(Stored data begins)
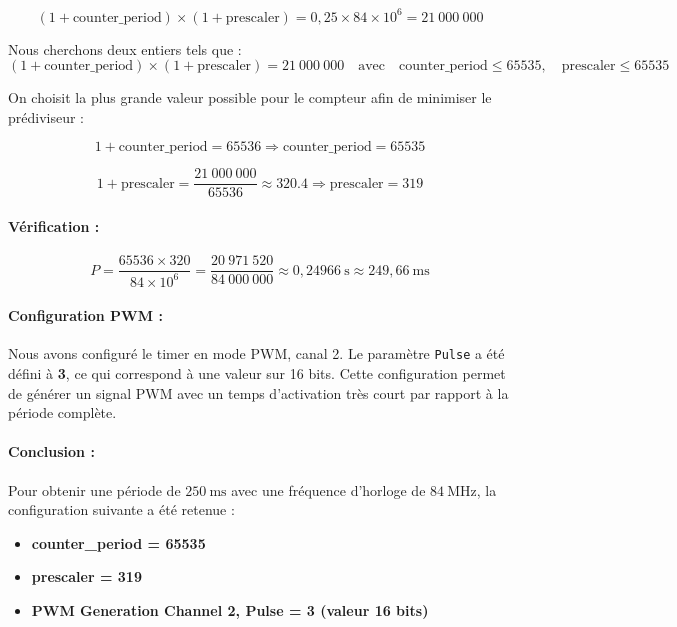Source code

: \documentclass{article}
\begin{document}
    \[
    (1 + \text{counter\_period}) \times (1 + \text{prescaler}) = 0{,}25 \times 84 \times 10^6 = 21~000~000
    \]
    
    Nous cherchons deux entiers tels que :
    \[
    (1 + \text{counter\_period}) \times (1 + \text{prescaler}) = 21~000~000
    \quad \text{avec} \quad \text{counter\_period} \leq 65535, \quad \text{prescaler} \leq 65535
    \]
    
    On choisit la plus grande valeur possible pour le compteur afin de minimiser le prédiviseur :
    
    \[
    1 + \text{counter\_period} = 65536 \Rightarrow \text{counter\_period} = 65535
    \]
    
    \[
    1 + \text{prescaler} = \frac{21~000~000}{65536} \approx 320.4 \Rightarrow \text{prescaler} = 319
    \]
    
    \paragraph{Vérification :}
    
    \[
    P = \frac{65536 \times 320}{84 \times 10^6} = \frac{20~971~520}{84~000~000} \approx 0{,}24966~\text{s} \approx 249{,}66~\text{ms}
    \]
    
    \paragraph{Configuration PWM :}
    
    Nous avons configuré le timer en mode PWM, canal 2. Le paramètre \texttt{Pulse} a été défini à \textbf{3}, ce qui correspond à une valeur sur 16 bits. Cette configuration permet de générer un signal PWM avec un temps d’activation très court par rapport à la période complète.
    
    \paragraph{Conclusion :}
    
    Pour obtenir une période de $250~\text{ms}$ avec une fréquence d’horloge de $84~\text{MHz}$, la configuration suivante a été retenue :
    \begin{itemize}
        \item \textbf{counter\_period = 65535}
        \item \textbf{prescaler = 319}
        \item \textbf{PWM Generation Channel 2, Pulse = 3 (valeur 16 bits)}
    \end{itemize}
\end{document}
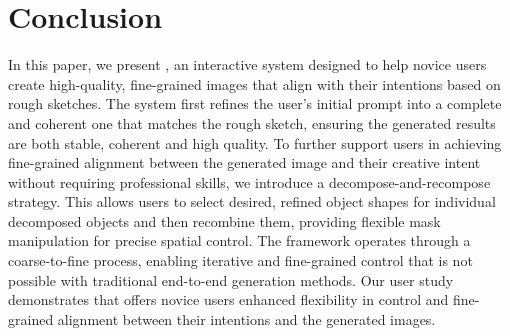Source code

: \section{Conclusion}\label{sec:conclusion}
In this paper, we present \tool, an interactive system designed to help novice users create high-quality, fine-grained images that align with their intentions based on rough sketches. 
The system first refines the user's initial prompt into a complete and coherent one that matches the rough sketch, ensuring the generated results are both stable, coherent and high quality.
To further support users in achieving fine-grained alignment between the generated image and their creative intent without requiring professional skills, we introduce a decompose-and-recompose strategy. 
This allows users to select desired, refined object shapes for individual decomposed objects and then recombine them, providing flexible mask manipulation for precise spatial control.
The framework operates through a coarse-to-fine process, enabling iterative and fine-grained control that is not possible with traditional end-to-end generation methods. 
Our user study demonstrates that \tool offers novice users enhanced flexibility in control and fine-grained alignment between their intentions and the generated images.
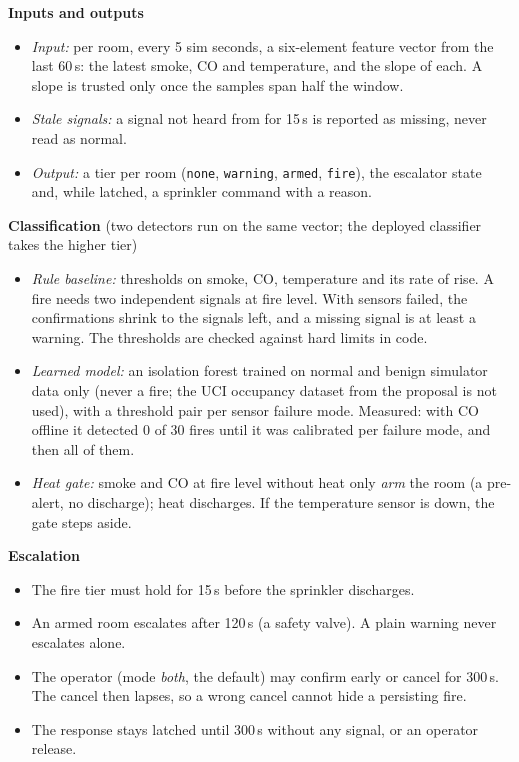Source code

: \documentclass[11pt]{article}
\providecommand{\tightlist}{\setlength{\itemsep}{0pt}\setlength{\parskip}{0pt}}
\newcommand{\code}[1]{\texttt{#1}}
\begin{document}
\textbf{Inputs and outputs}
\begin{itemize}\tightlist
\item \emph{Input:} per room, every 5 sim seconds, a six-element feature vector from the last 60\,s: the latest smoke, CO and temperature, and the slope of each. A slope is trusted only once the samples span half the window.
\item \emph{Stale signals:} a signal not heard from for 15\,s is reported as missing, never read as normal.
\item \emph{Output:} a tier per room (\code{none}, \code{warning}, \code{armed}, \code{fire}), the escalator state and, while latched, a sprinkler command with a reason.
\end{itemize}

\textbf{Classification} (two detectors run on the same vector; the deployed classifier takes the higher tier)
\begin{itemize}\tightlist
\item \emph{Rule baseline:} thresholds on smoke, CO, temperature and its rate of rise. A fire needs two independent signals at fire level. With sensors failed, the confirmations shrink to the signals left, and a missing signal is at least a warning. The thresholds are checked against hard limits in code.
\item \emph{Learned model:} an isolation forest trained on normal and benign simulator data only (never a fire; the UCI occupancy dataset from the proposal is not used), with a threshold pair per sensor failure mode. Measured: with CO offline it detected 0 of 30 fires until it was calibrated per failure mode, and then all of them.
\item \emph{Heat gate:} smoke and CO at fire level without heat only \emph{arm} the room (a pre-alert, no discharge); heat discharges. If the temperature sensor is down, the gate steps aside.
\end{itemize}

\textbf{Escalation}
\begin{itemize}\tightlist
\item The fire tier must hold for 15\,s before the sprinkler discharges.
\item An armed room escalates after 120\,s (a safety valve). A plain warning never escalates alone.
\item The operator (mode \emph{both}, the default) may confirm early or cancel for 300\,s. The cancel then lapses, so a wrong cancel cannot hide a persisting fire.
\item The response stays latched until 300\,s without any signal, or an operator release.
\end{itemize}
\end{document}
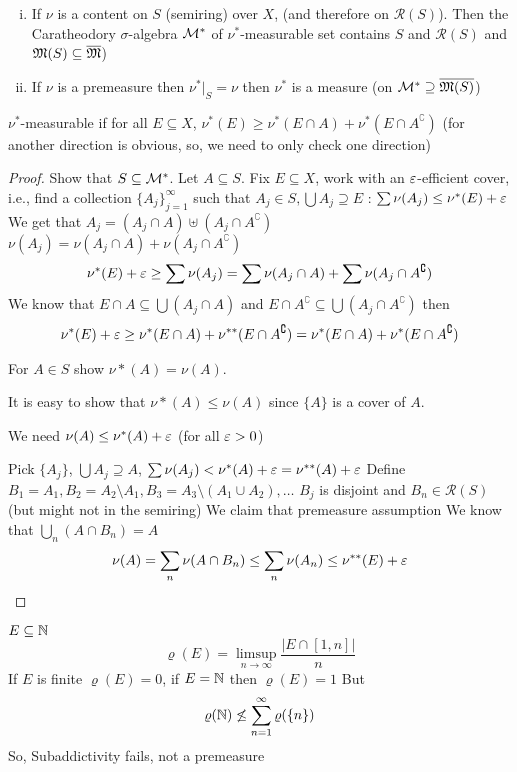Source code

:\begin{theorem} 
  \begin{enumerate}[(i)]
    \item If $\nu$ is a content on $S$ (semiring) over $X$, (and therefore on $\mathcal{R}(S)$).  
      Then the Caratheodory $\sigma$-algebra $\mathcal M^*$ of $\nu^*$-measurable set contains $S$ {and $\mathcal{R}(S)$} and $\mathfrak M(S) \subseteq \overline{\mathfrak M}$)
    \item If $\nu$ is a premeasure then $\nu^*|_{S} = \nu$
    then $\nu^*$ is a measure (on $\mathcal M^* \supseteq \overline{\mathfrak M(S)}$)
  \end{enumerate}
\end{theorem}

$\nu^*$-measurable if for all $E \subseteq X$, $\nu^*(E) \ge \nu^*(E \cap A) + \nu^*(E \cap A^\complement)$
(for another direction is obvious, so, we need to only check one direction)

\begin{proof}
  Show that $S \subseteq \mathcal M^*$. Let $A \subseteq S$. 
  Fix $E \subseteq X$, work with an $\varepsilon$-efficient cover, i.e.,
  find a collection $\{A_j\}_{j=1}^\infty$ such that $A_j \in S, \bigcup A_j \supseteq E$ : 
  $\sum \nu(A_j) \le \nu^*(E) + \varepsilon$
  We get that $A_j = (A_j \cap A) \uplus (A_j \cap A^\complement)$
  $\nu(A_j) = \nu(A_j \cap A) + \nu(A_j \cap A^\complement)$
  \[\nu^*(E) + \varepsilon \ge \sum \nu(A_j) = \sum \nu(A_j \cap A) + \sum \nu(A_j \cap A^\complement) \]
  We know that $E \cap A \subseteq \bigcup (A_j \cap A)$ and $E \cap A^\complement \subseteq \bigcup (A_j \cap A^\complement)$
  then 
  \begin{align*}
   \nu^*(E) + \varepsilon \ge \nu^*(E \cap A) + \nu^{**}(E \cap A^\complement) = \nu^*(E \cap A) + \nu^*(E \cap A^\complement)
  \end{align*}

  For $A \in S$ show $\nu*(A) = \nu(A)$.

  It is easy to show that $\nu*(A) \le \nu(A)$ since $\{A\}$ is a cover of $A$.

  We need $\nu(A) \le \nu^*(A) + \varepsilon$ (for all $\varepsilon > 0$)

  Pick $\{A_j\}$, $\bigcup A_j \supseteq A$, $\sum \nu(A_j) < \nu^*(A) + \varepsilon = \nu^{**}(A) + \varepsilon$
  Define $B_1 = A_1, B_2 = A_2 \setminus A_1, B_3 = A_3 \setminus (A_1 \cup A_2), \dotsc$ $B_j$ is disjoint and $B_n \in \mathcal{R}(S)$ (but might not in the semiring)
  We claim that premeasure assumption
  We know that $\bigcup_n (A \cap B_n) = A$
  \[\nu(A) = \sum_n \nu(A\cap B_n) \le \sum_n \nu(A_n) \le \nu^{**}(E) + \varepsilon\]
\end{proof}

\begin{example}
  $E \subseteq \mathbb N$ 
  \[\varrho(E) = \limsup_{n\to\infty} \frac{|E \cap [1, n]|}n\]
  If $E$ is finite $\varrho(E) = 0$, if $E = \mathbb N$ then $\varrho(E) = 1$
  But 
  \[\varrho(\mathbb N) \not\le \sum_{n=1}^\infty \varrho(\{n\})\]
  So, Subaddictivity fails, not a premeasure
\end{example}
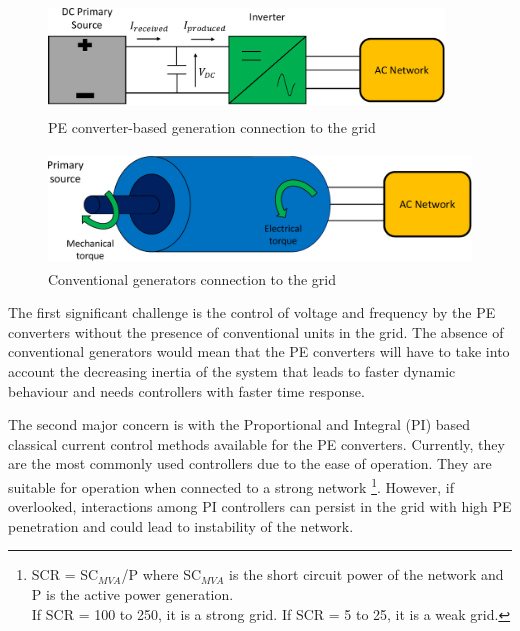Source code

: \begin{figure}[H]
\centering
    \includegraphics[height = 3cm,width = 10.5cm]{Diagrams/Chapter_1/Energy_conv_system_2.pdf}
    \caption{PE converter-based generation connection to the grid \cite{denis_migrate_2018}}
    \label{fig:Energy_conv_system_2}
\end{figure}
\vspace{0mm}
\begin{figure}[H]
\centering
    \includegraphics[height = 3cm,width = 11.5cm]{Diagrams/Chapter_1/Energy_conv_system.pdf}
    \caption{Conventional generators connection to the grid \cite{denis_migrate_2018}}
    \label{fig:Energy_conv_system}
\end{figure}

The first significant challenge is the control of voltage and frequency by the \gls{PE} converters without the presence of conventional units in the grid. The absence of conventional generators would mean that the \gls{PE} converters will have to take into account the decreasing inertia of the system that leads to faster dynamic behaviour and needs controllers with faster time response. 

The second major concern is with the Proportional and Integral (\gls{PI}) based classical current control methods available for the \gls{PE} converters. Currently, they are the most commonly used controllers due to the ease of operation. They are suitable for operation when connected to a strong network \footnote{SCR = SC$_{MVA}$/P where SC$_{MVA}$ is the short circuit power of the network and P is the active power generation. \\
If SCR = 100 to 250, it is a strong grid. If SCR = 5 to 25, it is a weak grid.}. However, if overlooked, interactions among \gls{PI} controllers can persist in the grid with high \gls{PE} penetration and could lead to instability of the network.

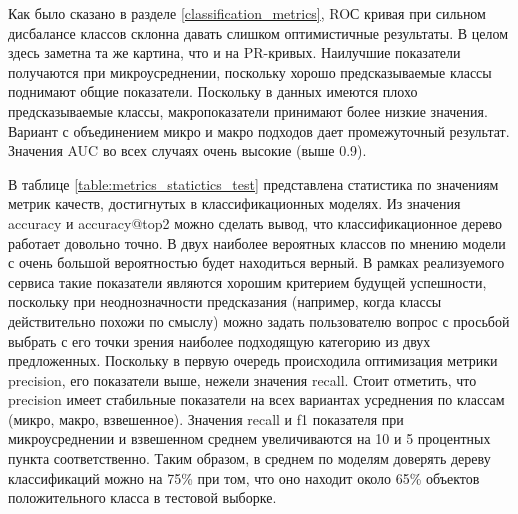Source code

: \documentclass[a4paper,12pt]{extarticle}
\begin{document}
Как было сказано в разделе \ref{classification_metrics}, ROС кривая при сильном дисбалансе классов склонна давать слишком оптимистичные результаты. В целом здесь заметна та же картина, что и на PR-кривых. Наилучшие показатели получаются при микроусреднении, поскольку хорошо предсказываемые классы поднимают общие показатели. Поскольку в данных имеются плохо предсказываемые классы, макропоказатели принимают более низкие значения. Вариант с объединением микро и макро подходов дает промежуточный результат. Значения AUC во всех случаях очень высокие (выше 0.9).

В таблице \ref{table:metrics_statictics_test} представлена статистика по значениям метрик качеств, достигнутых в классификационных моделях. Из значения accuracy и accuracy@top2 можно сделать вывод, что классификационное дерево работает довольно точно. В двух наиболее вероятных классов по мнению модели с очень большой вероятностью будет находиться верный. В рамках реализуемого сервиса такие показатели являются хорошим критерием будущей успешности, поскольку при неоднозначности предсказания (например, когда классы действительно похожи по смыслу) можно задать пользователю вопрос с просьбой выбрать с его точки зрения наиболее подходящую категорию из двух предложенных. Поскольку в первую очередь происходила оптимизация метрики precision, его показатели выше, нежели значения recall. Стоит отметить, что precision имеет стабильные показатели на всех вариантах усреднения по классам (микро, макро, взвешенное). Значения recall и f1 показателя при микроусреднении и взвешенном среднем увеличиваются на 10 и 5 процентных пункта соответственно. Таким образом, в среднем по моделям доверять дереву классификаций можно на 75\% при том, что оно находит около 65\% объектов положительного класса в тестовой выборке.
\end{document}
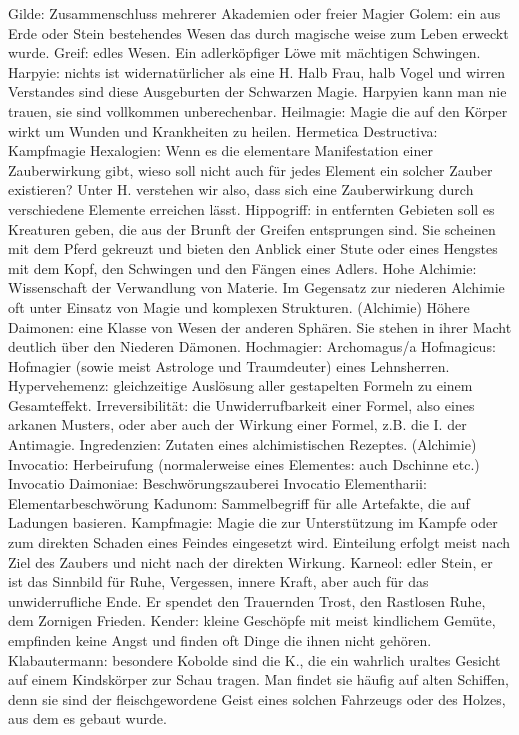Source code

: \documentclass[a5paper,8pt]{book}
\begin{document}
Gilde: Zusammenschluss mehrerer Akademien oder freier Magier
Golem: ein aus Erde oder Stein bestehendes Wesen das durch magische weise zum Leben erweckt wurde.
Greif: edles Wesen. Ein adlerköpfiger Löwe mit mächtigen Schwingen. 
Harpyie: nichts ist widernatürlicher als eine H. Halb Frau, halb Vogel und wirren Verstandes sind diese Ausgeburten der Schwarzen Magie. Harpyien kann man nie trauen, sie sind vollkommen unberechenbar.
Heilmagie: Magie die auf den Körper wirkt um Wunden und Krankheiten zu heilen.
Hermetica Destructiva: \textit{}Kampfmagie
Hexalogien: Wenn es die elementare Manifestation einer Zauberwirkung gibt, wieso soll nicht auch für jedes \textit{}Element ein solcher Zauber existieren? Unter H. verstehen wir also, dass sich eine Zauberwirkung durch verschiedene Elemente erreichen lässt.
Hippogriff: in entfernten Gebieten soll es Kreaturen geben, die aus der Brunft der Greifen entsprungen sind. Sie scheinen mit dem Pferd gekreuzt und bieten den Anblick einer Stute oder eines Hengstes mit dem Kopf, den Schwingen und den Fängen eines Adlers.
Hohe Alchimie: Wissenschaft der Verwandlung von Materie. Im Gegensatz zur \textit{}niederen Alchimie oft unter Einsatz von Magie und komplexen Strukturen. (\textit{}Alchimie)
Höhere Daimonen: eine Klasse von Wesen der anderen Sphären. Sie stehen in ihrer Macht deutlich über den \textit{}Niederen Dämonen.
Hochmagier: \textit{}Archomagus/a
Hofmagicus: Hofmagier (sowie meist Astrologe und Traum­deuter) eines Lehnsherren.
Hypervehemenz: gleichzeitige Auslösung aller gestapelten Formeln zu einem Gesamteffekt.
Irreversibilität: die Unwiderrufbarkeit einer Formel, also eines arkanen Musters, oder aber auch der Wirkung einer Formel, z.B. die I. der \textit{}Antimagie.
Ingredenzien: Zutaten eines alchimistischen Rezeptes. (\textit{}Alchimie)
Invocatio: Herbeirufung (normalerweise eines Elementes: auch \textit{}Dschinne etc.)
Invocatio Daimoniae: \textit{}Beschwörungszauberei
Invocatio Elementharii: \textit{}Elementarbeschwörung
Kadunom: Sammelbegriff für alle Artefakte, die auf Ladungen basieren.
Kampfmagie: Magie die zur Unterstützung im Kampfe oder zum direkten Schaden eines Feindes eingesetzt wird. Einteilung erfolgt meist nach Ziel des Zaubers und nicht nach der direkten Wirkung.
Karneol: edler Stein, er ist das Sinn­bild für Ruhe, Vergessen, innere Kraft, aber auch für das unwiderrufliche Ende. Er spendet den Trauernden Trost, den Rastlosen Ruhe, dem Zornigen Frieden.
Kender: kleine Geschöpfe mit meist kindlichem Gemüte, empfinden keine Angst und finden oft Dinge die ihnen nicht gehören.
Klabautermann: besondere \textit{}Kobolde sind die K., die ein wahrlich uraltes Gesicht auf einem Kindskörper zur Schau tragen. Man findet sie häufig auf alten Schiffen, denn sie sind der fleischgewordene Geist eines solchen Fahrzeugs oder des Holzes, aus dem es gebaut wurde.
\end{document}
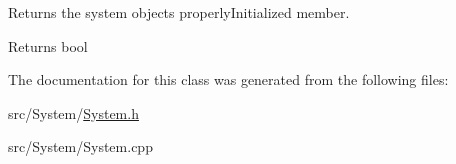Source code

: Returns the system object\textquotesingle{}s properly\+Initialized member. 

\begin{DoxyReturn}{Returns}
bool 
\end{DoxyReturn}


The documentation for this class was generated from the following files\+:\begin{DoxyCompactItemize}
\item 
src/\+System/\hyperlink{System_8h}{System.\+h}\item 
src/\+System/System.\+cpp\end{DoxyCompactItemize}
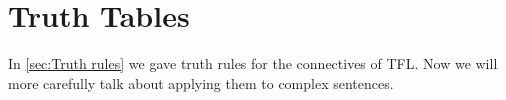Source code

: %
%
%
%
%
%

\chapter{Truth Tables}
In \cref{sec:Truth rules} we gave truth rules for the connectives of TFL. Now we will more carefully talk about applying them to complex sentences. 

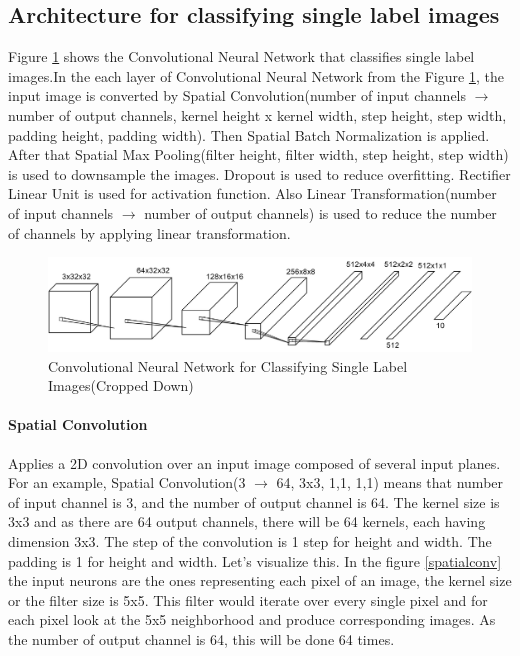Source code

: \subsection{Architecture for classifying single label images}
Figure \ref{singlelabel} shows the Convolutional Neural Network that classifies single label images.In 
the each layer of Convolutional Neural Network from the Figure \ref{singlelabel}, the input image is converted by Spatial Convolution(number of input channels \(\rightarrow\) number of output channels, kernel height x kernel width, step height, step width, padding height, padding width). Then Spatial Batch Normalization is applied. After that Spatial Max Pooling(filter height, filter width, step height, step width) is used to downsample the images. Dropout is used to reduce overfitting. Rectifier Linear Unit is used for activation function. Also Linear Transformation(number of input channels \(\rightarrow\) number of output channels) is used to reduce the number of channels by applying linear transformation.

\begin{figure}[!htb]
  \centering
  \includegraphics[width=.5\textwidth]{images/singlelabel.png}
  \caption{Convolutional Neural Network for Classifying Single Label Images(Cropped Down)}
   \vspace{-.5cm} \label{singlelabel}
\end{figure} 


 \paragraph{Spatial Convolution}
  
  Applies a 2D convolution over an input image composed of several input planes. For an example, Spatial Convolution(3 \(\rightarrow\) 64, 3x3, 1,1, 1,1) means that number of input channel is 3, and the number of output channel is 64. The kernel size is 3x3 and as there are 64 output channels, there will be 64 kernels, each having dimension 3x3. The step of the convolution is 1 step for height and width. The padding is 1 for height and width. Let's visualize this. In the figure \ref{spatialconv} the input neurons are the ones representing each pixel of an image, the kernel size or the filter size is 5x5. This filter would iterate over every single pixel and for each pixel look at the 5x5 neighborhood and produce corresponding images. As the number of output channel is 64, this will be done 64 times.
(Stored data ends)
- Task statement: The answer must be every line of the records that holds the string "infty".

- Answer space:
  find a collection $\{A_j\}_{j=1}^\infty$ such that $A_j \in S, \bigcup A_j \supseteq E$ : 
  \[\varrho(E) = \limsup_{n\to\infty} \frac{|E \cap [1, n]|}n\]
  \[\varrho(\mathbb N) \not\le \sum_{n=1}^\infty \varrho(\{n\})\]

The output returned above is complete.